Solved – What data mining/machine learning approach to use for a scoring model

data miningmachine learning

Suppose I have a large data set with lots of features(attributes). And I'm tasked to build some kind of scoring model to rank certain objects with all these features.
How do I go about doing this?

From my understanding so far, I like to think of this as a supervised learning problem. But the problem is there is NO labeled classes (or at least it's not apparent).
How can I rank order these objects? The closest thing I can think of is credit scores, but in credit scoring models, one supposedly has labeled classes as to who historically was good and bad.

Should I invent/create some metric based on the list of attributes and use them as labeled cases?
Like if attribute$_1 > x$ and attribute$_2< y$ etc., then it's considered "good"

I believe they want a numerical ranking (i.e., scoring all the objects have numerical scores assigned to the objects like credit scores). If that's the case, then do I even need machine learning/data mining? Can't I just rank it by these attributes once they agree what the ordering means?

Best Answer

If you have neither labels nor ranking examples, I don't know what you could do with your data other than clustering it based on similarity. The ranking function that you are supposed to learn can be a user's preferences (e.g. when I type "learning" in a search engine I prefer "machine learning" results rather than "e-learning"), a risk score for a bank (i.e. you would not be modeling the clients preferences, but the bank's), etc. That is, the set of possible rankings is $N!$, and there is not a universally good one.

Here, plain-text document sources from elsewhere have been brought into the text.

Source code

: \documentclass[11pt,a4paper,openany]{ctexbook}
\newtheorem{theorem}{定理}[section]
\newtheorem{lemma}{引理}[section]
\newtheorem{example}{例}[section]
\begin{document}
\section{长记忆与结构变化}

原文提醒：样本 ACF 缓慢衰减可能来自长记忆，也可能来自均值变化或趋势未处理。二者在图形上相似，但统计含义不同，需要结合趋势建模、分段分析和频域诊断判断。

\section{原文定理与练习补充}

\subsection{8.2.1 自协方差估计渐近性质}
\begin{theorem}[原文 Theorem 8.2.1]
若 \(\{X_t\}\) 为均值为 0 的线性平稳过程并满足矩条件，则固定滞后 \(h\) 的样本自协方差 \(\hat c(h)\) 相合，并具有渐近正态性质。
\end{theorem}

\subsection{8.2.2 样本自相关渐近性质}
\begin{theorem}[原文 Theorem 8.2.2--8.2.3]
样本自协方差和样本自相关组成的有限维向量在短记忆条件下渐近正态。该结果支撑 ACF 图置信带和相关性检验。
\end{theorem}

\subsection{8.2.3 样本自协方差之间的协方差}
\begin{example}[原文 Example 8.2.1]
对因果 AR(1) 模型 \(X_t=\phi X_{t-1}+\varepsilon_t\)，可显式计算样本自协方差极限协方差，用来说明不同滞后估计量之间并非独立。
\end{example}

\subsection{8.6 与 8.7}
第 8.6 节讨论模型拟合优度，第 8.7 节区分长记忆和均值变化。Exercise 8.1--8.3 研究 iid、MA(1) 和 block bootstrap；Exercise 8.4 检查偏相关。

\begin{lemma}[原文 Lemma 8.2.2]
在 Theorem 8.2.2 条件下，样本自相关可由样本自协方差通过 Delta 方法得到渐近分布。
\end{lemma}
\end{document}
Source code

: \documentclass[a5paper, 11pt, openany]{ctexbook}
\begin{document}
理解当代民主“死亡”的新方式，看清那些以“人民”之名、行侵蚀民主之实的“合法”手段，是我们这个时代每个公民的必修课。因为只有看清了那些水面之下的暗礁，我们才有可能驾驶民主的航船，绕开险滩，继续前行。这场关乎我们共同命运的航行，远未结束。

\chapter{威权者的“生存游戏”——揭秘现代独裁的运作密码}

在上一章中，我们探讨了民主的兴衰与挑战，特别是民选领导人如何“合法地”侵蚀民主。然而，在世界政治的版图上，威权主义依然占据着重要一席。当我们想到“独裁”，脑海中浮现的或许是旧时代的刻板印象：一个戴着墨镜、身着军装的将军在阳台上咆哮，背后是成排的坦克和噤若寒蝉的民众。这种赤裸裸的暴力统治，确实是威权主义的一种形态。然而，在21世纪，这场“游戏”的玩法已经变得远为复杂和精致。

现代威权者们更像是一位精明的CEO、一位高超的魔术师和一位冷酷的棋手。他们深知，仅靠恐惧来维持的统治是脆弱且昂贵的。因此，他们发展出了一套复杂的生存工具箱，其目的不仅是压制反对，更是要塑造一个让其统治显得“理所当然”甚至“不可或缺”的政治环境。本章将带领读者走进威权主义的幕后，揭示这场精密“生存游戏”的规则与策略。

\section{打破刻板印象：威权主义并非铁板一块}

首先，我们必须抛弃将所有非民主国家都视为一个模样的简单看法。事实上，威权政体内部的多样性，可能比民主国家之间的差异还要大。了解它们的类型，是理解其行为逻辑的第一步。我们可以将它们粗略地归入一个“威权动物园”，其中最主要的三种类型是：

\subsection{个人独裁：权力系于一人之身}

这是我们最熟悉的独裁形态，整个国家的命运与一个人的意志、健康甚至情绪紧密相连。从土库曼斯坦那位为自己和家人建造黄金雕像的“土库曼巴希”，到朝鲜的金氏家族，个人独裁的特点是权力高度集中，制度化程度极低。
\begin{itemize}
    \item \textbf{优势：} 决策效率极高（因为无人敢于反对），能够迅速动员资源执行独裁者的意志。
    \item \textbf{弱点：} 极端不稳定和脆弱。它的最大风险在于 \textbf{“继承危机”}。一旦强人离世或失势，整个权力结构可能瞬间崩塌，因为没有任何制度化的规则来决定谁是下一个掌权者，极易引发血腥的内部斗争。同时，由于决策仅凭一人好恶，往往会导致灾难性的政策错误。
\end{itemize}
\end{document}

In ranking, you usually have some examples of ordered objects. The task is to learn a ranking function that can be:

  • point-wise: you learn to score every item based on its attributes. The score is used for the final sort.

  • pair-wise: you learn to sort in pairs. You have examples like $A \succ B$, and then your function learns to make pair-wise decisions. Since if you put all the pairs together, you will probably have inconsistencies (e.g. $A \succ B, B \succ C, C \succ A$ ) it is your task to create a final maximal consistent ranking from these pairs.

  • list-wise: you try to learn a ranking function whose output will be a final list.

Point-wise and pair-wise are the most common ones since it is easier to rank locally rather than all items at once (list-wise).

The pointer to all this is "Learning to rank" (Information Retrieval) or "Preference Learning".